--- Excerpted records Enclosed Below ---

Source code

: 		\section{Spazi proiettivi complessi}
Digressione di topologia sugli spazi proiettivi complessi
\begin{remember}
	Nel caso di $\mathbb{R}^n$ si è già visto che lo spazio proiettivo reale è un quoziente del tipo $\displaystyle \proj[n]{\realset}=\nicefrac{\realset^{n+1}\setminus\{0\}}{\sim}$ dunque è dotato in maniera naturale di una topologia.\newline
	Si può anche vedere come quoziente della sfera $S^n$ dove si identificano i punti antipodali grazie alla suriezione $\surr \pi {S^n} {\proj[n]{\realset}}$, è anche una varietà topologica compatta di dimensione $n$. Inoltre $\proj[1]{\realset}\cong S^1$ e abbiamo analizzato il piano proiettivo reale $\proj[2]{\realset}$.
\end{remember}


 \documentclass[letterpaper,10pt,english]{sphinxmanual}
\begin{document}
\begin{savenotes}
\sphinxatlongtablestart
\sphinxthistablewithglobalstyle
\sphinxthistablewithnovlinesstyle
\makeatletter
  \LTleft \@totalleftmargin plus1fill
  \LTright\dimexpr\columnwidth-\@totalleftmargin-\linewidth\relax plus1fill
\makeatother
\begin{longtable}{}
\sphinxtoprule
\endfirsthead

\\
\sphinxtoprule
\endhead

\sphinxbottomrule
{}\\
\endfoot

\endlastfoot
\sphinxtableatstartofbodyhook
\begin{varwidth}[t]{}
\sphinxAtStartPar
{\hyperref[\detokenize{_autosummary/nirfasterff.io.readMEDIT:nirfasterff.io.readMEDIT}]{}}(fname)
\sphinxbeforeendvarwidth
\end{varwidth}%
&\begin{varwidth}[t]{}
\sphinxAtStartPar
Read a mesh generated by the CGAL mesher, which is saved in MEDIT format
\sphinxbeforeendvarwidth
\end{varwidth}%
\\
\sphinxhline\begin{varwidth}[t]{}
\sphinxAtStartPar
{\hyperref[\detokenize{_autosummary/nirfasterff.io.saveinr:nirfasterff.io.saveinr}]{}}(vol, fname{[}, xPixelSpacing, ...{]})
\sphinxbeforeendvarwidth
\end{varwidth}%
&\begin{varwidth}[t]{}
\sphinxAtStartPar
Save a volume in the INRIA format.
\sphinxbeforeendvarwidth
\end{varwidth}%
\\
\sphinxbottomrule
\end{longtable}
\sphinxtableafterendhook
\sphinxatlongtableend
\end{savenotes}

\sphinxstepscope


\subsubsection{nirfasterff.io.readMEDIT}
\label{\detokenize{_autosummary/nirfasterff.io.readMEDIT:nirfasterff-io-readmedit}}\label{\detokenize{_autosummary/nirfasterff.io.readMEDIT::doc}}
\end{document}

--- End of Enclosed Excerpted records ---

> [Work instructions]:
The word is "reale". Copy every line above where it appears.

> [Result of the task]:
	Nel caso di $\mathbb{R}^n$ si è già visto che lo spazio proiettivo reale è un quoziente del tipo $\displaystyle \proj[n]{\realset}=\nicefrac{\realset^{n+1}\setminus\{0\}}{\sim}$ dunque è dotato in maniera naturale di una topologia.\newline
	Si può anche vedere come quoziente della sfera $S^n$ dove si identificano i punti antipodali grazie alla suriezione $\surr \pi {S^n} {\proj[n]{\realset}}$, è anche una varietà topologica compatta di dimensione $n$. Inoltre $\proj[1]{\realset}\cong S^1$ e abbiamo analizzato il piano proiettivo reale $\proj[2]{\realset}$.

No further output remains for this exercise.